**Exercise prompt**
The task calls for an exact copy of the records, without any images.

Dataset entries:
________

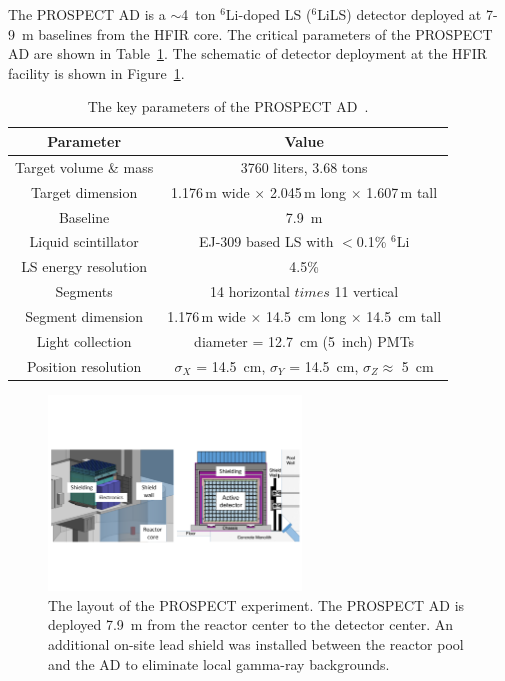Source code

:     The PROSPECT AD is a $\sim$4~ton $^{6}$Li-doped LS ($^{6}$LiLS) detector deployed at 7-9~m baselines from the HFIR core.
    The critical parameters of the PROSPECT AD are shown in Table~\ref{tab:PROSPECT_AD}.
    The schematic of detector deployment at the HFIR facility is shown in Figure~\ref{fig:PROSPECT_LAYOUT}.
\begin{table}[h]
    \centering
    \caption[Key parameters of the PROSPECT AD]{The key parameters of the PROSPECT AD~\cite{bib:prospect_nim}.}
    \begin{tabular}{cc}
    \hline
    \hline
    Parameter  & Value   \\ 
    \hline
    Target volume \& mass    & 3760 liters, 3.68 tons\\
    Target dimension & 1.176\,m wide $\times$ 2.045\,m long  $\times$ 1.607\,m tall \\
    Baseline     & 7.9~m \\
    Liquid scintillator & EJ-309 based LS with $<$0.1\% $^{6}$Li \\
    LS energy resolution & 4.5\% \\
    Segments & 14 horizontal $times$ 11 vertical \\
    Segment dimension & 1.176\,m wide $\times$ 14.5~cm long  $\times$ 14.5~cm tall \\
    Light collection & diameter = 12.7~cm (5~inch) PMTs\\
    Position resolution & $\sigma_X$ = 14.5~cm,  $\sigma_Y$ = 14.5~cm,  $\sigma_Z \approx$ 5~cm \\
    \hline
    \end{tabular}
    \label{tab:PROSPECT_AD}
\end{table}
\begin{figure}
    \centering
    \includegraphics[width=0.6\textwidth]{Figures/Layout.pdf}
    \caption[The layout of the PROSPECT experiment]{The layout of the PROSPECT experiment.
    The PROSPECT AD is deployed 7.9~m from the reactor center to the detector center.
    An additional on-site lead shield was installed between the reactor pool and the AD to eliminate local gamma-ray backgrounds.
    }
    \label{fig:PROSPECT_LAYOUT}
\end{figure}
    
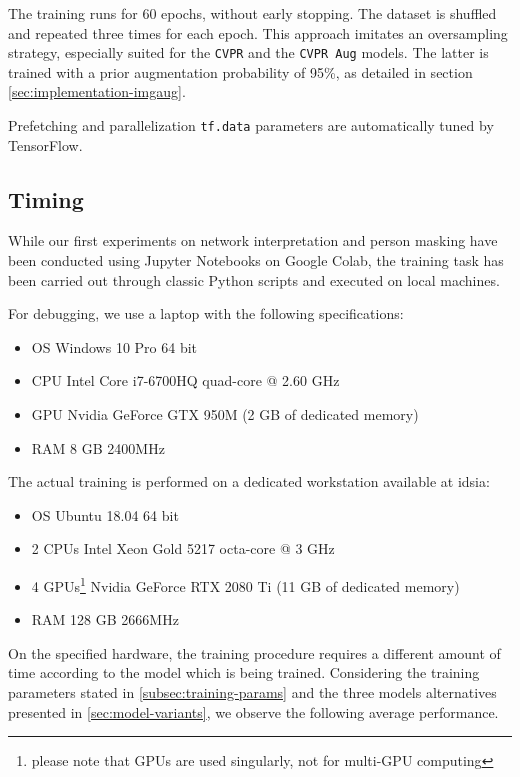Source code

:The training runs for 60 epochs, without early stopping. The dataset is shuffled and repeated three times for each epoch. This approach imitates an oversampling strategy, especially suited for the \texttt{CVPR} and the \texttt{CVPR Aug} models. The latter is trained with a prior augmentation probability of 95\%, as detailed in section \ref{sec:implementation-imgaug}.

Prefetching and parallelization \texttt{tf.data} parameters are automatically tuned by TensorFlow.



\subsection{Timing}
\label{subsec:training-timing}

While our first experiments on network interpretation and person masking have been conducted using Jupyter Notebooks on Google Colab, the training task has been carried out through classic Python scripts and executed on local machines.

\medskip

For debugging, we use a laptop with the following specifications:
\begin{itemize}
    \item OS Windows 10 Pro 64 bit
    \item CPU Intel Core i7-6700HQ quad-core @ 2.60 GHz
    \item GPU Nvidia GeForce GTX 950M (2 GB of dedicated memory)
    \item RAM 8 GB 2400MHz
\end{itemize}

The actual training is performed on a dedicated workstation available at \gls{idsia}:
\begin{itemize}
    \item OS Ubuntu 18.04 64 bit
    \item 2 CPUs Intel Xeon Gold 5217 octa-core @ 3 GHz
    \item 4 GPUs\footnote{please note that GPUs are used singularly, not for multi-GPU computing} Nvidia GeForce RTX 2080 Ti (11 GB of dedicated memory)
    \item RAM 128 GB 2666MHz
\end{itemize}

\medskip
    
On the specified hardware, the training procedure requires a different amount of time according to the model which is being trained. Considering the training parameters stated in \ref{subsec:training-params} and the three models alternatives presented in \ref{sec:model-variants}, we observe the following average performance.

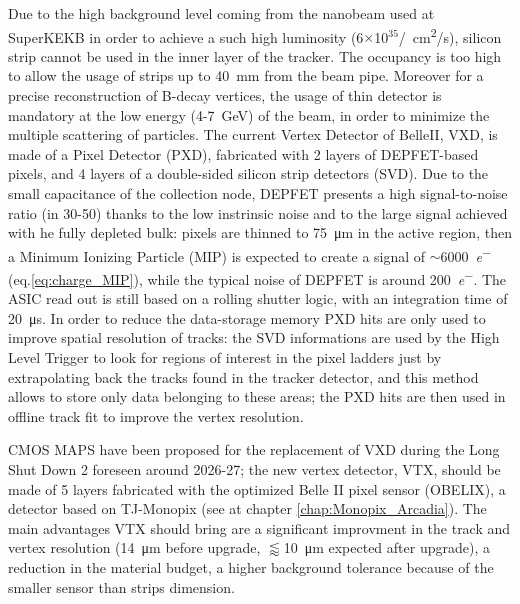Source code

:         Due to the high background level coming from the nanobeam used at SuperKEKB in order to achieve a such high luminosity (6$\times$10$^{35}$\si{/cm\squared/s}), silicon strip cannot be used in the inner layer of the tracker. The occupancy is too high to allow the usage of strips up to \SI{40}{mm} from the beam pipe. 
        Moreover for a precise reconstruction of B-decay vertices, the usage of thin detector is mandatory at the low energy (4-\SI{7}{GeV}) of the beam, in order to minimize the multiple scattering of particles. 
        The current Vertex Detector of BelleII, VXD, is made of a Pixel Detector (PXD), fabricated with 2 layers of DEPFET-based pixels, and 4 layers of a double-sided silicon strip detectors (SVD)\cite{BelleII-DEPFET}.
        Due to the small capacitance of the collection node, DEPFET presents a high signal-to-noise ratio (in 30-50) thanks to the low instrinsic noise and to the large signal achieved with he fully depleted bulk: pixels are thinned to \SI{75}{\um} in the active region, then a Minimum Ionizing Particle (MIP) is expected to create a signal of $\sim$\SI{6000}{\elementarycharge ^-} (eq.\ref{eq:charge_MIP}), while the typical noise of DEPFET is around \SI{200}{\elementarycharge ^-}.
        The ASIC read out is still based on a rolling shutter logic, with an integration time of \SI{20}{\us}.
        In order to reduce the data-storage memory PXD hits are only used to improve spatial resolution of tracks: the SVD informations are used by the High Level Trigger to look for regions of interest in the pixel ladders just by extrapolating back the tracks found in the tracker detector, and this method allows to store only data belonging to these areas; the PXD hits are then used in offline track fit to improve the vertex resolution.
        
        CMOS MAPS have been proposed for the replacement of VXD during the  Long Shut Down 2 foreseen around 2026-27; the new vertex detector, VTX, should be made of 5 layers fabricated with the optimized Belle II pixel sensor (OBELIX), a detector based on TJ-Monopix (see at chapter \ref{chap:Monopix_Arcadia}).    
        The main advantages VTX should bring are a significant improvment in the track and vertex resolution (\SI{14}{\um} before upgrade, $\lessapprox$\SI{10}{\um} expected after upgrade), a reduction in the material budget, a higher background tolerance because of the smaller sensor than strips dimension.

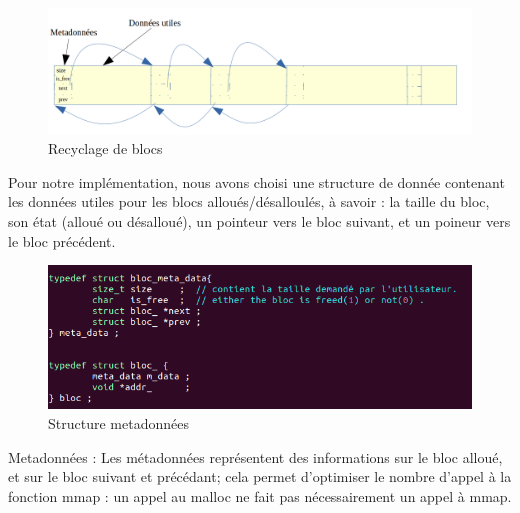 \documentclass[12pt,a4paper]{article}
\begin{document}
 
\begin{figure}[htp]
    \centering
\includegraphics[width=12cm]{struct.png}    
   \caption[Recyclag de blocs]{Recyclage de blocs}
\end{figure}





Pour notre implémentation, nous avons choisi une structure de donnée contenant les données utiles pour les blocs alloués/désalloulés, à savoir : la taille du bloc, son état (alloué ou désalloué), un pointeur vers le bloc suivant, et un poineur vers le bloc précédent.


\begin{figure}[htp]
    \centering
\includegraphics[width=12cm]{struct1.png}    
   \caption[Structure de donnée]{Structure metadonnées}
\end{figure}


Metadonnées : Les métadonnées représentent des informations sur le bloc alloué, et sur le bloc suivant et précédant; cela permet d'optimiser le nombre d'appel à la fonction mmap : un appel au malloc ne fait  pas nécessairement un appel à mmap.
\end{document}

________

**Solution to the problem**
Source code

:     The PROSPECT AD is a $\sim$4~ton $^{6}$Li-doped LS ($^{6}$LiLS) detector deployed at 7-9~m baselines from the HFIR core.
    The critical parameters of the PROSPECT AD are shown in Table~\ref{tab:PROSPECT_AD}.
    The schematic of detector deployment at the HFIR facility is shown in Figure~\ref{fig:PROSPECT_LAYOUT}.
\begin{table}[h]
    \centering
    \caption[Key parameters of the PROSPECT AD]{The key parameters of the PROSPECT AD~\cite{bib:prospect_nim}.}
    \begin{tabular}{cc}
    \hline
    \hline
    Parameter  & Value   \\ 
    \hline
    Target volume \& mass    & 3760 liters, 3.68 tons\\
    Target dimension & 1.176\,m wide $\times$ 2.045\,m long  $\times$ 1.607\,m tall \\
    Baseline     & 7.9~m \\
    Liquid scintillator & EJ-309 based LS with $<$0.1\% $^{6}$Li \\
    LS energy resolution & 4.5\% \\
    Segments & 14 horizontal $times$ 11 vertical \\
    Segment dimension & 1.176\,m wide $\times$ 14.5~cm long  $\times$ 14.5~cm tall \\
    Light collection & diameter = 12.7~cm (5~inch) PMTs\\
    Position resolution & $\sigma_X$ = 14.5~cm,  $\sigma_Y$ = 14.5~cm,  $\sigma_Z \approx$ 5~cm \\
    \hline
    \end{tabular}
    \label{tab:PROSPECT_AD}
\end{table}
\begin{figure}
    \centering
    \includegraphics[width=0.6\textwidth]{Figures/Layout.pdf}
    \caption[The layout of the PROSPECT experiment]{The layout of the PROSPECT experiment.
    The PROSPECT AD is deployed 7.9~m from the reactor center to the detector center.
    An additional on-site lead shield was installed between the reactor pool and the AD to eliminate local gamma-ray backgrounds.
    }
    \label{fig:PROSPECT_LAYOUT}
\end{figure}
    
Source code

:The training runs for 60 epochs, without early stopping. The dataset is shuffled and repeated three times for each epoch. This approach imitates an oversampling strategy, especially suited for the \texttt{CVPR} and the \texttt{CVPR Aug} models. The latter is trained with a prior augmentation probability of 95\%, as detailed in section \ref{sec:implementation-imgaug}.

Prefetching and parallelization \texttt{tf.data} parameters are automatically tuned by TensorFlow.



\subsection{Timing}
\label{subsec:training-timing}

While our first experiments on network interpretation and person masking have been conducted using Jupyter Notebooks on Google Colab, the training task has been carried out through classic Python scripts and executed on local machines.

\medskip

For debugging, we use a laptop with the following specifications:
\begin{itemize}
    \item OS Windows 10 Pro 64 bit
    \item CPU Intel Core i7-6700HQ quad-core @ 2.60 GHz
    \item GPU Nvidia GeForce GTX 950M (2 GB of dedicated memory)
    \item RAM 8 GB 2400MHz
\end{itemize}

The actual training is performed on a dedicated workstation available at \gls{idsia}:
\begin{itemize}
    \item OS Ubuntu 18.04 64 bit
    \item 2 CPUs Intel Xeon Gold 5217 octa-core @ 3 GHz
    \item 4 GPUs\footnote{please note that GPUs are used singularly, not for multi-GPU computing} Nvidia GeForce RTX 2080 Ti (11 GB of dedicated memory)
    \item RAM 128 GB 2666MHz
\end{itemize}

\medskip
    
On the specified hardware, the training procedure requires a different amount of time according to the model which is being trained. Considering the training parameters stated in \ref{subsec:training-params} and the three models alternatives presented in \ref{sec:model-variants}, we observe the following average performance.

Source code

:         Due to the high background level coming from the nanobeam used at SuperKEKB in order to achieve a such high luminosity (6$\times$10$^{35}$\si{/cm\squared/s}), silicon strip cannot be used in the inner layer of the tracker. The occupancy is too high to allow the usage of strips up to \SI{40}{mm} from the beam pipe. 
        Moreover for a precise reconstruction of B-decay vertices, the usage of thin detector is mandatory at the low energy (4-\SI{7}{GeV}) of the beam, in order to minimize the multiple scattering of particles. 
        The current Vertex Detector of BelleII, VXD, is made of a Pixel Detector (PXD), fabricated with 2 layers of DEPFET-based pixels, and 4 layers of a double-sided silicon strip detectors (SVD)\cite{BelleII-DEPFET}.
        Due to the small capacitance of the collection node, DEPFET presents a high signal-to-noise ratio (in 30-50) thanks to the low instrinsic noise and to the large signal achieved with he fully depleted bulk: pixels are thinned to \SI{75}{\um} in the active region, then a Minimum Ionizing Particle (MIP) is expected to create a signal of $\sim$\SI{6000}{\elementarycharge ^-} (eq.\ref{eq:charge_MIP}), while the typical noise of DEPFET is around \SI{200}{\elementarycharge ^-}.
        The ASIC read out is still based on a rolling shutter logic, with an integration time of \SI{20}{\us}.
        In order to reduce the data-storage memory PXD hits are only used to improve spatial resolution of tracks: the SVD informations are used by the High Level Trigger to look for regions of interest in the pixel ladders just by extrapolating back the tracks found in the tracker detector, and this method allows to store only data belonging to these areas; the PXD hits are then used in offline track fit to improve the vertex resolution.
        
        CMOS MAPS have been proposed for the replacement of VXD during the  Long Shut Down 2 foreseen around 2026-27; the new vertex detector, VTX, should be made of 5 layers fabricated with the optimized Belle II pixel sensor (OBELIX), a detector based on TJ-Monopix (see at chapter \ref{chap:Monopix_Arcadia}).    
        The main advantages VTX should bring are a significant improvment in the track and vertex resolution (\SI{14}{\um} before upgrade, $\lessapprox$\SI{10}{\um} expected after upgrade), a reduction in the material budget, a higher background tolerance because of the smaller sensor than strips dimension.

 \documentclass[12pt,a4paper]{article}
\begin{document}
 
\begin{figure}[htp]
    \centering
\includegraphics[width=12cm]{struct.png}    
   \caption[Recyclag de blocs]{Recyclage de blocs}
\end{figure}





Pour notre implémentation, nous avons choisi une structure de donnée contenant les données utiles pour les blocs alloués/désalloulés, à savoir : la taille du bloc, son état (alloué ou désalloué), un pointeur vers le bloc suivant, et un poineur vers le bloc précédent.


\begin{figure}[htp]
    \centering
\includegraphics[width=12cm]{struct1.png}    
   \caption[Structure de donnée]{Structure metadonnées}
\end{figure}


Metadonnées : Les métadonnées représentent des informations sur le bloc alloué, et sur le bloc suivant et précédant; cela permet d'optimiser le nombre d'appel à la fonction mmap : un appel au malloc ne fait  pas nécessairement un appel à mmap.
\end{document}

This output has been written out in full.